Source texts of formatted documents

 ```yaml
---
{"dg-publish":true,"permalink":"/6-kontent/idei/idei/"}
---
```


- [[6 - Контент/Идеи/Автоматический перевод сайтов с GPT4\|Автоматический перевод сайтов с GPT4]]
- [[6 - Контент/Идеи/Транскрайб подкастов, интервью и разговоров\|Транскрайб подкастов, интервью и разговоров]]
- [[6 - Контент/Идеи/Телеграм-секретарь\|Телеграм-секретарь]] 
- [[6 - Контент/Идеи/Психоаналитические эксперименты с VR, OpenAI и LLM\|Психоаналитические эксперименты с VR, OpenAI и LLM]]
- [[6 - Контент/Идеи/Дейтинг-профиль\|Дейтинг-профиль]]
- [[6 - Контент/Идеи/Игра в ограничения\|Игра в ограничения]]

• What is needed: Output must be limited to the lines beginning with the one that contains "- [[6 - Контент/Идеи/Автоматический" and ending with the last line of the entries, reproduced exactly.

• Response for this exercise:
- [[6 - Контент/Идеи/Автоматический перевод сайтов с GPT4\|Автоматический перевод сайтов с GPT4]]
- [[6 - Контент/Идеи/Транскрайб подкастов, интервью и разговоров\|Транскрайб подкастов, интервью и разговоров]]
- [[6 - Контент/Идеи/Телеграм-секретарь\|Телеграм-секретарь]] 
- [[6 - Контент/Идеи/Психоаналитические эксперименты с VR, OpenAI и LLM\|Психоаналитические эксперименты с VR, OpenAI и LLM]]
- [[6 - Контент/Идеи/Дейтинг-профиль\|Дейтинг-профиль]]
- [[6 - Контент/Идеи/Игра в ограничения\|Игра в ограничения]]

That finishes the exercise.